4. NAV CANADA and the commercial airline industry need support
Health threats and travel restrictions have wreaked havoc on the commercial airline industry through the pandemic. In the Fall Economic Statement, the federal government committed significant resources to airports and regional service providers. It also provided loans to other impacted sectors through the Highly Affected Sectors Credit Availability Program.
There was no mention of a final deal for commercial airlines, Negotiations are ongoing but this stands out as a glaring omission. NAV CANADA is a private, not-for-profit company that carries considerable overhead and is dependent on usage fees for revenue. NAV CANADA must be included in the final deal for the air sector while also receiving unambiguous access to existing programs like the Canadian Emergency Wage Subsidy.
5. After 30 years of unfulfilled childcare promises, the Liberals have a few months to deliver
COVID-19 has exposed the overwhelming lack of affordable childcare in Canada. Women have borne the brunt of this burden and have been leaving the labour market in the highest numbers in generations.

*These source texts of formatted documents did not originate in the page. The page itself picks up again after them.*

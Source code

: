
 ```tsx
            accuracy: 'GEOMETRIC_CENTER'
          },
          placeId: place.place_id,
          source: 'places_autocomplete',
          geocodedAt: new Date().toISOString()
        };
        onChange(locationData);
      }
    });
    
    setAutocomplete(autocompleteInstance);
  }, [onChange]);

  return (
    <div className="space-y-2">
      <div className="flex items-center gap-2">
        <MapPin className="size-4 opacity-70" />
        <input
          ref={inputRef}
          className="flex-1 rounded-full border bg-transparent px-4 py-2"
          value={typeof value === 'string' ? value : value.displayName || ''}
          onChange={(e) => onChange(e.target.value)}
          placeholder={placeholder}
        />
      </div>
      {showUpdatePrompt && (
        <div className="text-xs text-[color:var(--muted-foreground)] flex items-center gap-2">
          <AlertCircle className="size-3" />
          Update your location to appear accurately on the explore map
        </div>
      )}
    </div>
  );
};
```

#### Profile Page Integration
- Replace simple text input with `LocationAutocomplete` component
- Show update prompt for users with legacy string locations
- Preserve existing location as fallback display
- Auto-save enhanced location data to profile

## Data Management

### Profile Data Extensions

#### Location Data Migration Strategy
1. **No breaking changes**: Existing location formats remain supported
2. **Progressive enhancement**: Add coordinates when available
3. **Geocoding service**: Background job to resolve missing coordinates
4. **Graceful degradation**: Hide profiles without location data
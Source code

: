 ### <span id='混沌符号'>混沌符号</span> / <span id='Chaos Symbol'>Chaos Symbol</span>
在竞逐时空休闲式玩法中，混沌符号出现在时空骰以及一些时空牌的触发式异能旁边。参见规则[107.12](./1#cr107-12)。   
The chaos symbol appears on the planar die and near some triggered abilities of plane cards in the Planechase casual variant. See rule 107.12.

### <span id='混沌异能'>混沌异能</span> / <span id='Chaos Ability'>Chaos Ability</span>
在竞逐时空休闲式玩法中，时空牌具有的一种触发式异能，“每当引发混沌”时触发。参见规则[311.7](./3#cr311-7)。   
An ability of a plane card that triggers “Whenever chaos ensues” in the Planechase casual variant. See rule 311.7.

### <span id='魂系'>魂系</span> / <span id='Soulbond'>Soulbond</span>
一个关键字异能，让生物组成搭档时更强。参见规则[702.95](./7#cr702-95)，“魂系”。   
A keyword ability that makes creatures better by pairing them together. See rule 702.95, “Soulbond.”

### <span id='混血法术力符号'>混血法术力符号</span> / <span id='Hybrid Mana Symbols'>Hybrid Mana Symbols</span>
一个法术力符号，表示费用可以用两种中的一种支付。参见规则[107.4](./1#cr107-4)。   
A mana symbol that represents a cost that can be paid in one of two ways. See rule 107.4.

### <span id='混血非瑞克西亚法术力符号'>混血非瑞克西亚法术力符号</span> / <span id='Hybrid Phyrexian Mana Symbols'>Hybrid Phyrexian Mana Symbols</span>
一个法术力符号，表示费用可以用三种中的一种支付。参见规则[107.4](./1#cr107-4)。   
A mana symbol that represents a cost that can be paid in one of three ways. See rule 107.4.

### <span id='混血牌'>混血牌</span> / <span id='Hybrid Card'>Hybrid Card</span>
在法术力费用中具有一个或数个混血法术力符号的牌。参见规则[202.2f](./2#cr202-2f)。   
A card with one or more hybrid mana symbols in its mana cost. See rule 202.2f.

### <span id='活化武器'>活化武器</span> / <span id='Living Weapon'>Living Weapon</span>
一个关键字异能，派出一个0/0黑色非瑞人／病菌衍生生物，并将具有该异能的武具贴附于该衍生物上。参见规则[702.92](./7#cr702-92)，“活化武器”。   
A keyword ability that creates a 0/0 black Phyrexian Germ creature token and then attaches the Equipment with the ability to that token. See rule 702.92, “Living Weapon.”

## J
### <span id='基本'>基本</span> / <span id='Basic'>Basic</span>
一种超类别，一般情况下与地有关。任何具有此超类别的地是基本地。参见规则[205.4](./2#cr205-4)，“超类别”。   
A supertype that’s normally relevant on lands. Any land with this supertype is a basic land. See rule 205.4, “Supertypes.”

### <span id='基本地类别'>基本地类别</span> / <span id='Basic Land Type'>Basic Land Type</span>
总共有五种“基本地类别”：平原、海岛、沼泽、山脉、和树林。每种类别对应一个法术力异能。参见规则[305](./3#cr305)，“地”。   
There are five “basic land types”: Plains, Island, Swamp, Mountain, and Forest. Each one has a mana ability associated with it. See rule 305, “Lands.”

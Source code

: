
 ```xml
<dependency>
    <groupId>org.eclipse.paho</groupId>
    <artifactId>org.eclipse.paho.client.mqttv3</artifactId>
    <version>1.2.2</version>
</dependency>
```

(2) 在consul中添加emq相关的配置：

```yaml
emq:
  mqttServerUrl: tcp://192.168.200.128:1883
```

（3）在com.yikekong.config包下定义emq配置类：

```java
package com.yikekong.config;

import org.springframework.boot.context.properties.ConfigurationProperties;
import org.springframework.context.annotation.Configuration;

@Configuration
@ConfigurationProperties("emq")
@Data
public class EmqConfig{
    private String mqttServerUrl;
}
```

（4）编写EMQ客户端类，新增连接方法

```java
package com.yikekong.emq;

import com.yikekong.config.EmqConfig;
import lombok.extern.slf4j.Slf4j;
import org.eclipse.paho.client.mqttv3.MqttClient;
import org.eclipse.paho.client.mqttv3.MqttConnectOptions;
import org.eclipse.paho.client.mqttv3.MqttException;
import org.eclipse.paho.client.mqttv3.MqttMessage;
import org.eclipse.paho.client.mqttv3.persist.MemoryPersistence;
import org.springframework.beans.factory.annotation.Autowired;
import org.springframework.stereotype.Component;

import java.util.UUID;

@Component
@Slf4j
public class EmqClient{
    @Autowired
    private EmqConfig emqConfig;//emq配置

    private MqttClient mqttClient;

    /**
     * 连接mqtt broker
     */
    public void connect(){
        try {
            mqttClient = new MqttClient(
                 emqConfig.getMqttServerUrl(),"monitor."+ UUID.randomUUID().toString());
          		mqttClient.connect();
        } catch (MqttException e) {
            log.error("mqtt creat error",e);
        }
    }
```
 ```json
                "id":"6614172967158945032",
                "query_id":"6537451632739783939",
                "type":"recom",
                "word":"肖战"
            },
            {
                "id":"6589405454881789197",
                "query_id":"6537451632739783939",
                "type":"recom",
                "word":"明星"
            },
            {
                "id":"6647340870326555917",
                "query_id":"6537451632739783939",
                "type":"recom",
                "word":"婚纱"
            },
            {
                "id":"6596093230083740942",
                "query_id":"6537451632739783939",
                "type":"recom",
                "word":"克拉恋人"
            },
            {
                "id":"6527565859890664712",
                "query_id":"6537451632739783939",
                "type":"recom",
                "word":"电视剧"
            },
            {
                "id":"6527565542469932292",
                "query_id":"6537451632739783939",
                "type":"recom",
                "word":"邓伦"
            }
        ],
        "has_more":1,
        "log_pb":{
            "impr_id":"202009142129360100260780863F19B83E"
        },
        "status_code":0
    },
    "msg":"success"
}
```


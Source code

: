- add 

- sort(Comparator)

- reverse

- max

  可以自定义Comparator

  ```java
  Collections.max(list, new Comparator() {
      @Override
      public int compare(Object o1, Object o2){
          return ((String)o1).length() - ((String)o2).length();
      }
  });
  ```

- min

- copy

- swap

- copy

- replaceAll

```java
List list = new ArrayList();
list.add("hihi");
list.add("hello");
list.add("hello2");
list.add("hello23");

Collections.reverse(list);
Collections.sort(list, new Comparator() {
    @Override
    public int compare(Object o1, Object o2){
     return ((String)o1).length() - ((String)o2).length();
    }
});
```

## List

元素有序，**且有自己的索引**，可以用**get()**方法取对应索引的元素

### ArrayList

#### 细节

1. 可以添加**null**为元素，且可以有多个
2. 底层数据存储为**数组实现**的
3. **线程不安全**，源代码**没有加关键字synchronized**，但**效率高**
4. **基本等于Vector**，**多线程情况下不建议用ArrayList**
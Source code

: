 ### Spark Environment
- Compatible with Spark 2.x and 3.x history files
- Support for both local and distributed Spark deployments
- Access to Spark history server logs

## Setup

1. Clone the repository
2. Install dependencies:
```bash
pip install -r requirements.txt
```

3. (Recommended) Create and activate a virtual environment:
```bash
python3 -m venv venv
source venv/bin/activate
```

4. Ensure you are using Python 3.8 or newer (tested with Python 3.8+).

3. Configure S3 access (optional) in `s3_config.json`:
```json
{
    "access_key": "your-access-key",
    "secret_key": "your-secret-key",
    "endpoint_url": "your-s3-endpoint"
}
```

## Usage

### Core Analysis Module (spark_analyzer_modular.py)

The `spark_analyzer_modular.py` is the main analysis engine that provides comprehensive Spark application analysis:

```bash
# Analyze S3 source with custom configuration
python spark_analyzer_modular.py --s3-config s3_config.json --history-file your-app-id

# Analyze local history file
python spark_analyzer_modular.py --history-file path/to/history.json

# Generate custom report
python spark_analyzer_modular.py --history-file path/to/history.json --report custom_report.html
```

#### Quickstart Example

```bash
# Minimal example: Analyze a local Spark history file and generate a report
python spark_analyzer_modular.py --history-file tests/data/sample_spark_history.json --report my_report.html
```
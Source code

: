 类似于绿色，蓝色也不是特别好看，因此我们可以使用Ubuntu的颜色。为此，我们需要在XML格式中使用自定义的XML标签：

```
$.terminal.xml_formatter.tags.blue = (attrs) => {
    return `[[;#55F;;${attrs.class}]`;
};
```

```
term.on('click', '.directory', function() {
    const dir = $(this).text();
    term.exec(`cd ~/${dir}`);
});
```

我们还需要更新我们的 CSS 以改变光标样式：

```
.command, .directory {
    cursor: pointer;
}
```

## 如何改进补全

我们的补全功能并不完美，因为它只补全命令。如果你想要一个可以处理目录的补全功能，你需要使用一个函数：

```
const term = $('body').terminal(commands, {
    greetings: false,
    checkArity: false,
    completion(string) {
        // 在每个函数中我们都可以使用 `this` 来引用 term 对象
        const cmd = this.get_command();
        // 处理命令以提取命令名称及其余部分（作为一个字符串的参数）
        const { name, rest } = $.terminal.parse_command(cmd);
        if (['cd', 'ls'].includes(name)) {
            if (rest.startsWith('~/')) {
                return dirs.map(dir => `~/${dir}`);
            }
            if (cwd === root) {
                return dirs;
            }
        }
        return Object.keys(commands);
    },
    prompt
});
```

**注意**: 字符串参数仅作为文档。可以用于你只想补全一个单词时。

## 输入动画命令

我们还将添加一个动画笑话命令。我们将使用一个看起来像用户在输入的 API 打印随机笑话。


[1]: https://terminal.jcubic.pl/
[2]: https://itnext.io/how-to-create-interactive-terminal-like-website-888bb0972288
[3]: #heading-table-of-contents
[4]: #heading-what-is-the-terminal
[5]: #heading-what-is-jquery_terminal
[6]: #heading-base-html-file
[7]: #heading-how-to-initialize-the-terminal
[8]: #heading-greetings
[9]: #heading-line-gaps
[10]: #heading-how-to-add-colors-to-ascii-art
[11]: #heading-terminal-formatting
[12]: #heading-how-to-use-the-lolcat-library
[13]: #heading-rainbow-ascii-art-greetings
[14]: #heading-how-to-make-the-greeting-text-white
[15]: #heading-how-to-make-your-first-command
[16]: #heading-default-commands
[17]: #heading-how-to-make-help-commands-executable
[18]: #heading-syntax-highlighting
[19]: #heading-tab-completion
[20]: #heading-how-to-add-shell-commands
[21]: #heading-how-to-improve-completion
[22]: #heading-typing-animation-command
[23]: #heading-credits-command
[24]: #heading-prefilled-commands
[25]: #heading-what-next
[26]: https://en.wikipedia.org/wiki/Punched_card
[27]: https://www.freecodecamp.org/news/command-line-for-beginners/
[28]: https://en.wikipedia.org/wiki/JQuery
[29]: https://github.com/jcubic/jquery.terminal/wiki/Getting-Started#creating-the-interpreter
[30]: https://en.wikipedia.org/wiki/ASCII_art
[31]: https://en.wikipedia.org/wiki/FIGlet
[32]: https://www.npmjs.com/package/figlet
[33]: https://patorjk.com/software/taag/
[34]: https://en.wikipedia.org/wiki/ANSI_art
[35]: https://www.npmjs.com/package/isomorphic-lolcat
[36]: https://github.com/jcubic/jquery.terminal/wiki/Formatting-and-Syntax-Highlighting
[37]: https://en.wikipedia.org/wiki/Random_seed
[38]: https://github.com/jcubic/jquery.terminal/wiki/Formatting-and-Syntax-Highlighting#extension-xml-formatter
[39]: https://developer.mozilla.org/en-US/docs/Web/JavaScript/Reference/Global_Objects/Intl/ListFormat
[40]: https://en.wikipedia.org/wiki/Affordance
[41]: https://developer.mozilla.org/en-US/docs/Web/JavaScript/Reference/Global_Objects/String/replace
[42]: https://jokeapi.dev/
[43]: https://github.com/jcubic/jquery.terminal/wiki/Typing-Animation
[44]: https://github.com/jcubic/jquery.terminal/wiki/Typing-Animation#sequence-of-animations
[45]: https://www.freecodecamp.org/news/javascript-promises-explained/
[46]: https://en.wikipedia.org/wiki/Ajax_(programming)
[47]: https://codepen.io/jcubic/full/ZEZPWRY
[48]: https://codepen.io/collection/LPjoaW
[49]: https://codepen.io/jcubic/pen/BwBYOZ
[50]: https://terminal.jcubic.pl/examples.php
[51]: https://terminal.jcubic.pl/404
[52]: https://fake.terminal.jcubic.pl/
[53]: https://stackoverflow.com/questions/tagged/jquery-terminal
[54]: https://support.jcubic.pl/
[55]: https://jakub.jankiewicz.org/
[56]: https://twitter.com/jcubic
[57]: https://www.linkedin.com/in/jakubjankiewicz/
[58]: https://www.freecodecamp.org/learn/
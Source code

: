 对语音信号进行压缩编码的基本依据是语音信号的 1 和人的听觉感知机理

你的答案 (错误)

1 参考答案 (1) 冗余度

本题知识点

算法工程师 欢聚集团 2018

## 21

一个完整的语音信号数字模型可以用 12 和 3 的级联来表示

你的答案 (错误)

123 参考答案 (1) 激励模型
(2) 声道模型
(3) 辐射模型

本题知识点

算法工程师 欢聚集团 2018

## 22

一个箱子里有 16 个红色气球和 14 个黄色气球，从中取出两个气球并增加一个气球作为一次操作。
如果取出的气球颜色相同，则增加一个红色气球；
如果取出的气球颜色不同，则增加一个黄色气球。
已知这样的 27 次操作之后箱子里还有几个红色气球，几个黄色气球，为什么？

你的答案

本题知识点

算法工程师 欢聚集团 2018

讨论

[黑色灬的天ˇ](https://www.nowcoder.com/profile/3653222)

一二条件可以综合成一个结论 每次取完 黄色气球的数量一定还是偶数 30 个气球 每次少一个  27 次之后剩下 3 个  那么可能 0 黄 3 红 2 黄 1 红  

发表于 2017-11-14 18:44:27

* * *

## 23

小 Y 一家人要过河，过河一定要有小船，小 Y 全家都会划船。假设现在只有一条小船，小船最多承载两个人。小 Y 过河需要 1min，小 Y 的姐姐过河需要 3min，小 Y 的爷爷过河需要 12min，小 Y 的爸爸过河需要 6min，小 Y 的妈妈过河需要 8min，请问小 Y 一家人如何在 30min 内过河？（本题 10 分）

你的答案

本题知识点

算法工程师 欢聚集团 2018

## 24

The finance minister used strong and supportive language, stating: “Canada will not be truly competitive until all Canadian women have access to the affordable child care we need”. Unfortunately, the financial commitment was small and the hard work and decision making was kicked down the line, much in the same way it has been for the last 30 years.
It would be shameful to make it through this global crisis and not learn from the lessons we’ve been given. Budget 2021 must include concrete commitments for a universal national child care program.